There was no point in covering the dinghy in wet sacks and calling the Coastguard either. It was Christmas Day. No-one wants to attend to a landlocked boat on Christmas Day. Even if the Coastguards weren’t already sotted on rum and flogging the cabin boy, a row-boat on the footpath was not a maritime emergency.
I’d be referred to the Request For Service line at the district council.
Or, given the prescience of the message, Civil Defence.
Or, for the same reason, Ward 11.
I thought about packing a few things and sitting in the dinghy. It was Christmas Day after all so you never know. Anything was possible – except the whole thing was probably an ironic joke.
I toyed with the idea of spraying on the far side of the hull, “This is not a boat” as a wave to the Surrealist painter Rene Magritte. In 1927 Magritte painted a picture of a pipe and beneath the pipe he painted the words Ceci n’est pas une pipe (This is not a pipe). But then it occurred to me the boat and its message was some kind of conceptual artwork.
Conceptual art puts art in service of ideas rather than aesthetics. It’s not everyone’s fur cup of tea (Surrealist Méret Oppenheim’s 1937 sculpture Object consists of a fur coated teacup, saucer and spoon) but people who get conceptual art, get in a big way. It’s not a competition; that’s just how it is.
Some conceptual art works can be constructed by anyone who follows a set of written instructions. The grandfather of conceptual art, Marcel Duchamp once sent written instructions to his newly-married sister to suspend a geometry textbook by strings from the couple’s balcony. Exposed to the elements, the wind chose its own problems. A photograph of the text book shows intersecting circles with unhappy looking eyebrows (or tangents, as they are know to mathematicians).
Duchamp called the work Unhappy Readymade.
The marriage did not last.
In 1918, Duchamp – the artist who also brought us the bicycle wheel mounted on a stool – created a Sculpture de Voyage, a soft-sculpture made out of shredded bathing caps. The idea was to suspend the construction on strings in his cabin on a trip from New York to Buenos Aires. The idea did not make it out of his apartment where he kept his bicycle wheel on a stool along with the web of shredded bathing caps.
The conceptual artist’s bicycle wheel had a big influence on absurdist playwright Samuel Beckett.
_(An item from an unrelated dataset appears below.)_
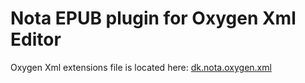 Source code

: # Nota EPUB plugin for Oxygen Xml Editor

Oxygen Xml extensions file is located here: [dk.nota.oxygen.xml](./dk.nota.oxygen.xml)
Beckett’s characters are invariably trapped by the fact of their existence. They advance as time advances but habit and memory means they repeat the same patterns much like a bicycle wheel – or, for that matter, the spools of a reel-to-reel tape recorder. In the play Krapp’s Last Tape, Krapp gets through his birthday by replaying on his reel-to-reel tape recorder monologues he recorded on previous birthdays. He interweaves these with fresh recordings about his current state.
In a photograph by playwright Mary Manning Howe, the existentialist writer sits in a coffin-like dinghy in a tiny pond he dug himself. The boat is moored by a short piece of rope to the shore.
He’s stuck in his dinghy and he’s not going anywhere.
So I figured even if the dinghy across the road from my place, and its enigmatic message wasn’t a piece of conceptual art, I could make it so. It was already working that way in my head.
I went and fetched my camera but by the time I got back a van had pulled up across the road.
A man got out. He opened the back doors of the van, pushed the boat inside and took it away.